Segment Length According to the global survey, narrow pathways and short lines of sight were voted as fear-inducing. In relation to the first one, a concentration is found near Regent and Great Windmill Street. In both cases there incidents of sexual violence were reported (52 and 35 cases). However, Shaftesbury Avenue and other main streets are wide and more than 300 counts of crimes were reported in these locations. However, short lines of sight depends on street length. Hence, a boxplot with street’s length and crime counts was produced. In congruence with the city scale, the higher count of VS offenses were located in shorter segments (1-30m).

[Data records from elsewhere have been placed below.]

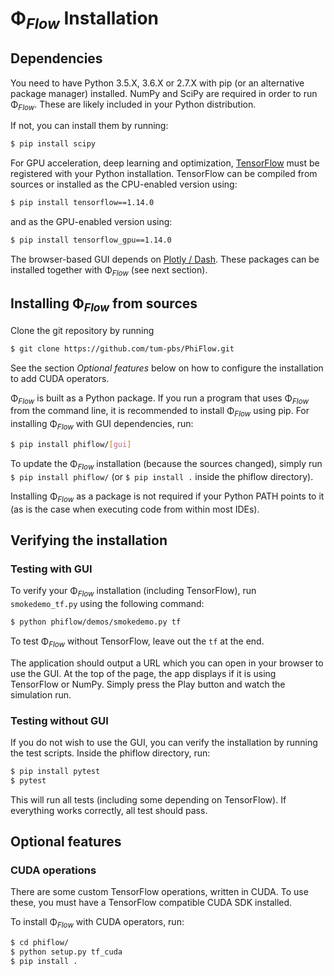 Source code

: # Φ<sub>*Flow*</sub> Installation

## Dependencies

You need to have Python 3.5.X, 3.6.X or 2.7.X with pip (or an alternative package manager) installed.
NumPy and SciPy are required in order to run Φ<sub>*Flow*</sub>. These are likely included in your Python distribution.

If not, you can install them by running:

```bash
$ pip install scipy
```

For GPU acceleration, deep learning and optimization, [TensorFlow](https://www.tensorflow.org/install/) must be registered with your Python installation.
TensorFlow can be compiled from sources or installed as the CPU-enabled version using:

```bash
$ pip install tensorflow==1.14.0
```

and as the GPU-enabled version using:

```bash
$ pip install tensorflow_gpu==1.14.0
```

The browser-based GUI depends on [Plotly / Dash](https://dash.plot.ly/installation).
These packages can be installed together with Φ<sub>*Flow*</sub> (see next section).

## Installing Φ<sub>*Flow*</sub> from sources

Clone the git repository by running

```bash
$ git clone https://github.com/tum-pbs/PhiFlow.git
```

See the section *Optional features* below on how to configure the installation to add CUDA operators.

Φ<sub>*Flow*</sub> is built as a Python package.
If you run a program that uses Φ<sub>*Flow*</sub> from the command line, it is recommended to install Φ<sub>*Flow*</sub> using pip.
For installing Φ<sub>*Flow*</sub> with GUI dependencies, run:

```bash
$ pip install phiflow/[gui]
```

To update the Φ<sub>*Flow*</sub> installation (because the sources changed), simply run
`$ pip install phiflow/` (or `$ pip install .` inside the phiflow directory).

Installing Φ<sub>*Flow*</sub> as a package is not required if your Python PATH points to it (as is the case when executing code from within most IDEs).

## Verifying the installation

### Testing with GUI

To verify your Φ<sub>*Flow*</sub> installation (including TensorFlow), run `smokedemo_tf.py` using the following command:

```bash
$ python phiflow/demos/smokedemo.py tf
```

To test Φ<sub>*Flow*</sub> without TensorFlow, leave out the `tf` at the end.

The application should output a URL which you can open in your browser to use the GUI.
At the top of the page, the app displays if it is using TensorFlow or NumPy.
Simply press the Play button and watch the simulation run.

### Testing without GUI

If you do not wish to use the GUI, you can verify the installation by running the test scripts.
Inside the phiflow directory, run:

```bash
$ pip install pytest
$ pytest
```

This will run all tests (including some depending on TensorFlow).
If everything works correctly, all test should pass.

## Optional features

### CUDA operations

There are some custom TensorFlow operations, written in CUDA.
To use these, you must have a TensorFlow compatible CUDA SDK installed.

To install Φ<sub>*Flow*</sub> with CUDA operators, run:

```bash
$ cd phiflow/
$ python setup.py tf_cuda
$ pip install .
```
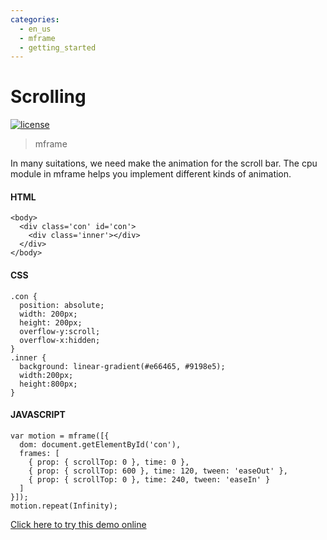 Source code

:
 ```yaml
---
categories:
  - en_us
  - mframe
  - getting_started
---
```

# Scrolling

[![license](https://img.shields.io/github/license/momentum-design/momentum-ui.svg?color=blueviolet)](https://github.com/momentum-design/momentum-ui/blob/master/charts/LICENSE)

> mframe

In many suitations, we need make the animation for the scroll bar. The cpu module in mframe helps you implement different kinds of animation.

#### HTML

```
<body>
  <div class='con' id='con'>
    <div class='inner'></div>
  </div>
</body>
```

#### CSS

```
.con {
  position: absolute;
  width: 200px;
  height: 200px;
  overflow-y:scroll;
  overflow-x:hidden;
}
.inner {
  background: linear-gradient(#e66465, #9198e5);
  width:200px;
  height:800px;
}
```

#### JAVASCRIPT

```
var motion = mframe([{
  dom: document.getElementById('con'),
  frames: [
    { prop: { scrollTop: 0 }, time: 0 },
    { prop: { scrollTop: 600 }, time: 120, tween: 'easeOut' },
    { prop: { scrollTop: 0 }, time: 240, tween: 'easeIn' }
  ]
}]);
motion.repeat(Infinity);
```

[Click here to try this demo online](https://codepen.io/arthusliang/pen/poJemaj)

“Harassment arrives in busy streets whereas I am really scared of quiet and small streets.” (Soho’s survey participant, 2018) Fear of street harassment was directly surveyed in Soho. In order to contemplate their perceptions a categorisation with the survey’s colours used was completed. The participant’s evaluation of the streets pointed to multiple interpretations of fear of street harassment in the area. Nevertheless, the majority (65%) agreed that most integrated streets, such as Shaftesbury Avenue (70%) and Wardour Street (50%), are perceived as fear-negative. This is contradictory to Chapter 5, since on the city scale, integrated streets showed significant higher cases of sexual offenses.


Local scale

Hypothesis_ In Soho, there is a set of hypotheses: a) As in the city scale, the more segregated the street, the more a violent and sexual crime can happen. b) Men are expected to be found more than women moving on the streets. c) The less visible a street is, the more a violent and sexual crime can happen.

The first sub-hypothesis is rejected because the streets that presented the higher amount of VS cases were in a middle range of integration. However, the second one is accepted, men are the predominant users of the area (out of 30 streets, 28 were male-dominated on a weekday, and 28 on a weekend sample). Finally, the last one is also accepted because the analysis showed that sexual offenses were more likely to happen in the less visibly integrated streets.


Discussion


Conclusions

Globally, the conclusion is that even though the most voted component of the survey were the social components of it, the spatial layout analysis showed how interrelated they are. Violent and sexual crimes are the third most frequent crime in Central London. Hence, this study provides high value to the authorities and to London’s society in general because this methodology can be replicated in different areas of the city. Moreover, understanding these crimes will help many users and designers to create more welcoming and fear-negative environments for women, based on the conditions that have been found as fear-inducing in this study. The detailed study of Soho allowed testing the global abstract ideas and their relationships. These results can help policy and urban designers to know the specific factors that need to be addressed when designing. In addition, one important method learned from the study was contact and observe the actual usage of the area’s urban space in order to have an inner and personal perspective of the experience of walking these streets.


Further Analysis

Different types of analysis that can be developed from this research. One example is the experiment of testing and recording the behaviour and reactions women have in urban spaces. Another analysis that can be followed is the visual perception of the fear of sexual crime, this was part of the pilot study of this investigation. Actually, a comparison between urban situations in London would be interesting to identify specifically which are the situations that women perceive as fearful in relation to street harassment. Finally, this investigation has provided the factors that combined characterise the fear women feel while walking in certain conditions. The understanding of this fear may be used to empower society to change urban physical aspects that give the opportunity for street harassment and sexual crimes. Only then, and with a social agreement of the importance of women’s equal freedom and enjoyment of the urban space, will changes be seen.